■ **WHAT THE TASK ASKS**:
Find the lines holding the string "인공지능" in the data, then copy all of them.
▬▬▬▬▬▬
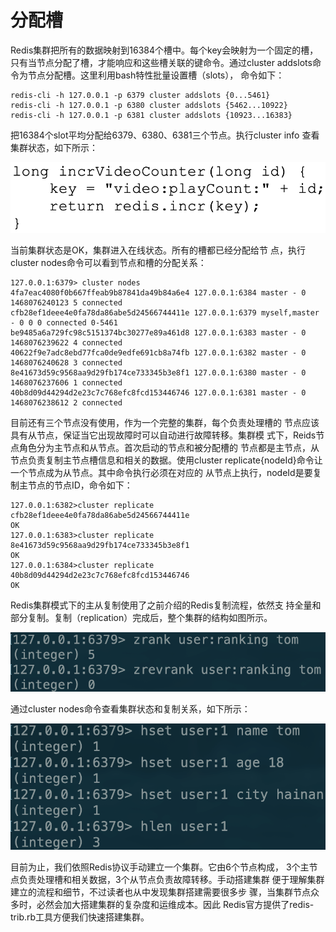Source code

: # 分配槽

Redis集群把所有的数据映射到16384个槽中。每个key会映射为一个固定的槽，只有当节点分配了槽，才能响应和这些槽关联的键命令。通过cluster addslots命令为节点分配槽。这里利用bash特性批量设置槽（slots）， 命令如下：

```text
redis-cli -h 127.0.0.1 -p 6379 cluster addslots {0...5461} 
redis-cli -h 127.0.0.1 -p 6380 cluster addslots {5462...10922} 
redis-cli -h 127.0.0.1 -p 6381 cluster addslots {10923...16383}
```

把16384个slot平均分配给6379、6380、6381三个节点。执行cluster info 查看集群状态，如下所示：

![](../../.gitbook/assets/image%20%2835%29.png)

当前集群状态是OK，集群进入在线状态。所有的槽都已经分配给节 点，执行cluster nodes命令可以看到节点和槽的分配关系：

```text
127.0.0.1:6379> cluster nodes
4fa7eac4080f0b667ffeab9b87841da49b84a6e4 127.0.0.1:6384 master - 0 1468076240123 5 connected 
cfb28ef1deee4e0fa78da86abe5d24566744411e 127.0.0.1:6379 myself,master - 0 0 0 connected 0-5461 
be9485a6a729fc98c5151374bc30277e89a461d8 127.0.0.1:6383 master - 0 1468076239622 4 connected 
40622f9e7adc8ebd77fca0de9edfe691cb8a74fb 127.0.0.1:6382 master - 0 1468076240628 3 connected 
8e41673d59c9568aa9d29fb174ce733345b3e8f1 127.0.0.1:6380 master - 0 1468076237606 1 connected
40b8d09d44294d2e23c7c768efc8fcd153446746 127.0.0.1:6381 master - 0 1468076238612 2 connected
```

目前还有三个节点没有使用，作为一个完整的集群，每个负责处理槽的 节点应该具有从节点，保证当它出现故障时可以自动进行故障转移。集群模 式下，Reids节点角色分为主节点和从节点。首次启动的节点和被分配槽的 节点都是主节点，从节点负责复制主节点槽信息和相关的数据。使用cluster replicate{nodeId}命令让一个节点成为从节点。其中命令执行必须在对应的 从节点上执行，nodeId是要复制主节点的节点ID，命令如下：

```text
127.0.0.1:6382>cluster replicate cfb28ef1deee4e0fa78da86abe5d24566744411e 
OK
127.0.0.1:6383>cluster replicate 8e41673d59c9568aa9d29fb174ce733345b3e8f1 
OK
127.0.0.1:6384>cluster replicate 40b8d09d44294d2e23c7c768efc8fcd153446746 
OK
```

Redis集群模式下的主从复制使用了之前介绍的Redis复制流程，依然支 持全量和部分复制。复制（replication）完成后，整个集群的结构如图所示。

![](../../.gitbook/assets/image%20%2810%29.png)

通过cluster nodes命令查看集群状态和复制关系，如下所示：

![](../../.gitbook/assets/image%20%2848%29.png)

目前为止，我们依照Redis协议手动建立一个集群。它由6个节点构成， 3个主节点负责处理槽和相关数据，3个从节点负责故障转移。手动搭建集群 便于理解集群建立的流程和细节，不过读者也从中发现集群搭建需要很多步 骤，当集群节点众多时，必然会加大搭建集群的复杂度和运维成本。因此 Redis官方提供了redis-trib.rb工具方便我们快速搭建集群。

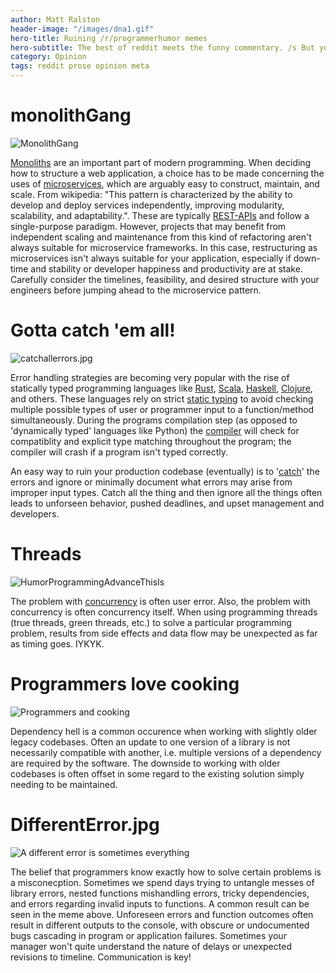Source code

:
 ```yaml
---
author: Matt Ralston
header-image: "/images/dna1.gif"
hero-title: Ruining /r/programmerhumor memes
hero-subtitle: The best of reddit meets the funny commentary. /s But you may find it informative.
category: Opinion
tags: reddit prose opinion meta
---
```





# monolithGang

![MonolithGang](/images/monolithgang.webp)

[Monoliths](https://en.wikipedia.org/wiki/Monorepo) are an important part of modern programming. When deciding how to structure a web application, a choice has to be made concerning the uses of [microservices](https://en.wikipedia.org/wiki/Microservices), which are arguably easy to construct, maintain, and scale. From wikipedia: "This pattern is characterized by the ability to develop and deploy services independently, improving modularity, scalability, and adaptability.". These are typically [REST-APIs](https://en.wikipedia.org/wiki/REST) and follow a single-purpose paradigm. However, projects that may benefit from independent scaling and maintenance from this kind of refactoring aren't always suitable for microservice frameworks. In this case, restructuring as microservices isn't always suitable for your application, especially if down-time and stability or developer happiness and productivity are at stake. Carefully consider the timelines, feasibility, and desired structure with your engineers before jumping ahead to the microservice pattern.

# Gotta catch 'em all!

![catchallerrors.jpg](/images/catchalltheerrors.webp)


Error handling strategies are becoming very popular with the rise of statically typed programming languages like [Rust](https://en.wikipedia.org/wiki/Rust_(programming_language)), [Scala](https://en.wikipedia.org/wiki/Scala_(programming_language)), [Haskell](https://en.wikipedia.org/wiki/Haskell), [Clojure](https://en.wikipedia.org/wiki/Clojure), and others. These languages rely on strict [static typing](https://en.wikipedia.org/wiki/Type_system) to avoid checking multiple possible types of user or programmer input to a function/method simultaneously. During the programs compilation step (as opposed to 'dynamically typed' languages like Python) the [compiler](https://en.wikipedia.org/wiki/Compiler) will check for compatiblity and explicit type matching throughout the program; the compiler will crash if a program isn't typed correctly.

An easy way to ruin your production codebase (eventually) is to '[catch](https://en.wikipedia.org/wiki/Java_syntax#try-catch-finally_statements)' the errors and ignore or minimally document what errors may arise from improper input types. Catch all the thing and then ignore all the things often leads to unforseen behavior, pushed deadlines, and upset management and developers.



# Threads

![HumorProgrammingAdvanceThisIs](/images/threadshumorprogramming.webp)

The problem with [concurrency](https://en.wikipedia.org/wiki/Concurrency_(computer_science)) is often user error. Also, the problem with concurrency is often concurrency itself. When using programming threads (true threads, green threads, etc.) to solve a particular programming problem, results from side effects and data flow may be unexpected as far as timing goes. IYKYK.


# Programmers love cooking

![Programmers and cooking](/images/programmercooking.webp)

Dependency hell is a common occurence when working with slightly older legacy codebases. Often an update to one version of a library is not necessarily compatible with another, i.e. multiple versions of a dependency are required by the software. The downside to working with older codebases is often offset in some regard to the existing solution simply needing to be maintained.


# DifferentError.jpg

![A different error is sometimes everything](/images/differenterror.webp)

The belief that programmers know exactly how to solve certain problems is a misconecption. Sometimes we spend days trying to untangle messes of library errors, nested functions mishandling errors, tricky dependencies, and errors regarding invalid inputs to functions. A common result can be seen in the meme above. Unforeseen errors and function outcomes often result in different outputs to the console, with obscure or undocumented bugs cascading in program or application failures. Sometimes your manager won't quite understand the nature of delays or unexpected revisions to timeline. Communication is key!

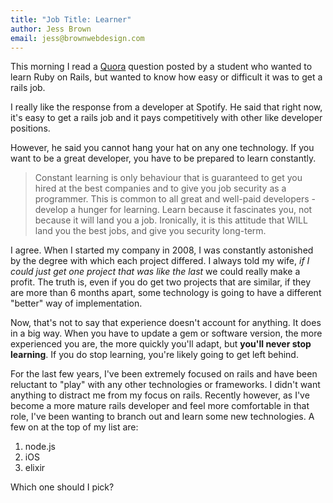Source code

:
 ```yaml
---
title: "Job Title: Learner"
author: Jess Brown
email: jess@brownwebdesign.com
---
```


This morning I read a [Quora][1] question posted by a student who wanted
to learn Ruby on Rails, but wanted to know how easy or difficult it was
to get a rails job. 

I really like the response from a developer at Spotify. He said that
right now, it's easy to get a rails job and it pays competitively with
other like developer positions. 

However, he said you cannot hang your hat on any one technology. If you
want to be a great developer, you have to be prepared to learn
constantly.

> Constant learning is only behaviour that is guaranteed to get you
> hired at the best companies and to give you job security as a
> programmer. This is  common to all great and well-paid developers -
> develop a hunger for learning. Learn because it fascinates you, not
> because it will land you a job. Ironically, it is this attitude that
> WILL land you the best jobs, and give you security long-term.

I agree. When I started my company in 2008, I was constantly astonished
by the degree with which each project differed. I always told my wife,
*if I could just get one project that was like the last* we could really
make a profit. The truth is, even if you do get two projects that are
similar, if they are more than 6 months apart, some technology is going
to have a different "better" way of implementation. 

Now, that's not to say that experience doesn't account for anything. It
does in a big way. When you have to update a gem or software
version, the more experienced you are, the more quickly you'll adapt, but
**you'll never stop learning**. If you do stop learning, you're likely
going to get left behind. 

For the last few years, I've been extremely focused on rails and have
been reluctant to "play" with any other technologies or frameworks. I
didn't want anything to distract me from my focus on rails. Recently
however, as I've become a more mature rails developer and feel more
comfortable in that role, I've been wanting to branch out and learn some
new technologies. A few on at the top of my list are:

1. node.js
2. iOS
3. elixir

Which one should I pick?

[1]:http://www.quora.com/What-kind-of-jobs-can-i-get-with-Ruby-on-Rails

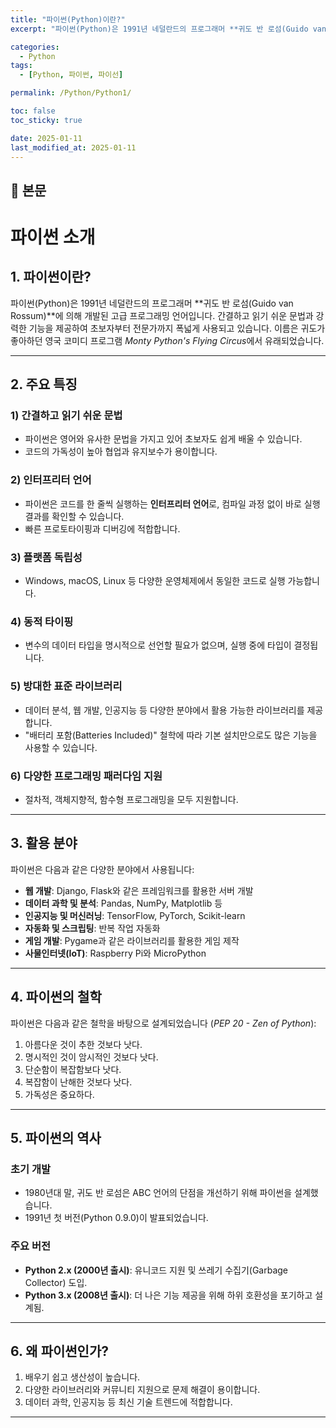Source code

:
 ```yaml
---
title: "파이썬(Python)이란?"
excerpt: "파이썬(Python)은 1991년 네덜란드의 프로그래머 **귀도 반 로섬(Guido van Rossum)**에 의해 개발된 고급 프로그래밍 언어입니다. 간결하고 읽기 쉬운 문법과 강력한 기능을 제공하여 초보자부터 전문가까지 폭넓게 사용되고 있습니다. 이름은 귀도가 좋아하던 영국 코미디 프로그램 Monty Python's Flying Circus에서 유래되었습니다."

categories:
  - Python
tags:
  - [Python, 파이썬, 파이선]

permalink: /Python/Python1/

toc: false
toc_sticky: true

date: 2025-01-11
last_modified_at: 2025-01-11
---
```


## 🦥 본문

# 파이썬 소개

## 1. 파이썬이란?
파이썬(Python)은 1991년 네덜란드의 프로그래머 **귀도 반 로섬(Guido van Rossum)**에 의해 개발된 고급 프로그래밍 언어입니다. 간결하고 읽기 쉬운 문법과 강력한 기능을 제공하여 초보자부터 전문가까지 폭넓게 사용되고 있습니다. 이름은 귀도가 좋아하던 영국 코미디 프로그램 *Monty Python's Flying Circus*에서 유래되었습니다.

---

## 2. 주요 특징
### **1) 간결하고 읽기 쉬운 문법**
- 파이썬은 영어와 유사한 문법을 가지고 있어 초보자도 쉽게 배울 수 있습니다.
- 코드의 가독성이 높아 협업과 유지보수가 용이합니다.

### **2) 인터프리터 언어**
- 파이썬은 코드를 한 줄씩 실행하는 **인터프리터 언어**로, 컴파일 과정 없이 바로 실행 결과를 확인할 수 있습니다.
- 빠른 프로토타이핑과 디버깅에 적합합니다.

### **3) 플랫폼 독립성**
- Windows, macOS, Linux 등 다양한 운영체제에서 동일한 코드로 실행 가능합니다.

### **4) 동적 타이핑**
- 변수의 데이터 타입을 명시적으로 선언할 필요가 없으며, 실행 중에 타입이 결정됩니다.

### **5) 방대한 표준 라이브러리**
- 데이터 분석, 웹 개발, 인공지능 등 다양한 분야에서 활용 가능한 라이브러리를 제공합니다.
- "배터리 포함(Batteries Included)" 철학에 따라 기본 설치만으로도 많은 기능을 사용할 수 있습니다.

### **6) 다양한 프로그래밍 패러다임 지원**
- 절차적, 객체지향적, 함수형 프로그래밍을 모두 지원합니다.

---

## 3. 활용 분야
파이썬은 다음과 같은 다양한 분야에서 사용됩니다:
- **웹 개발**: Django, Flask와 같은 프레임워크를 활용한 서버 개발
- **데이터 과학 및 분석**: Pandas, NumPy, Matplotlib 등
- **인공지능 및 머신러닝**: TensorFlow, PyTorch, Scikit-learn
- **자동화 및 스크립팅**: 반복 작업 자동화
- **게임 개발**: Pygame과 같은 라이브러리를 활용한 게임 제작
- **사물인터넷(IoT)**: Raspberry Pi와 MicroPython

---

## 4. 파이썬의 철학
파이썬은 다음과 같은 철학을 바탕으로 설계되었습니다 (*PEP 20 - Zen of Python*):
1. 아름다운 것이 추한 것보다 낫다.
2. 명시적인 것이 암시적인 것보다 낫다.
3. 단순함이 복잡함보다 낫다.
4. 복잡함이 난해한 것보다 낫다.
5. 가독성은 중요하다.

---

## 5. 파이썬의 역사
### **초기 개발**
- 1980년대 말, 귀도 반 로섬은 ABC 언어의 단점을 개선하기 위해 파이썬을 설계했습니다.
- 1991년 첫 버전(Python 0.9.0)이 발표되었습니다.

### **주요 버전**
- **Python 2.x (2000년 출시)**: 유니코드 지원 및 쓰레기 수집기(Garbage Collector) 도입.
- **Python 3.x (2008년 출시)**: 더 나은 기능 제공을 위해 하위 호환성을 포기하고 설계됨.

---

## 6. 왜 파이썬인가?
1. 배우기 쉽고 생산성이 높습니다.
2. 다양한 라이브러리와 커뮤니티 지원으로 문제 해결이 용이합니다.
3. 데이터 과학, 인공지능 등 최신 기술 트렌드에 적합합니다.

---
▬▬▬▬▬▬
■ **ANSWER TO THIS PROBLEM**:
- 데이터 분석, 웹 개발, 인공지능 등 다양한 분야에서 활용 가능한 라이브러리를 제공합니다.
- **인공지능 및 머신러닝**: TensorFlow, PyTorch, Scikit-learn
3. 데이터 과학, 인공지능 등 최신 기술 트렌드에 적합합니다.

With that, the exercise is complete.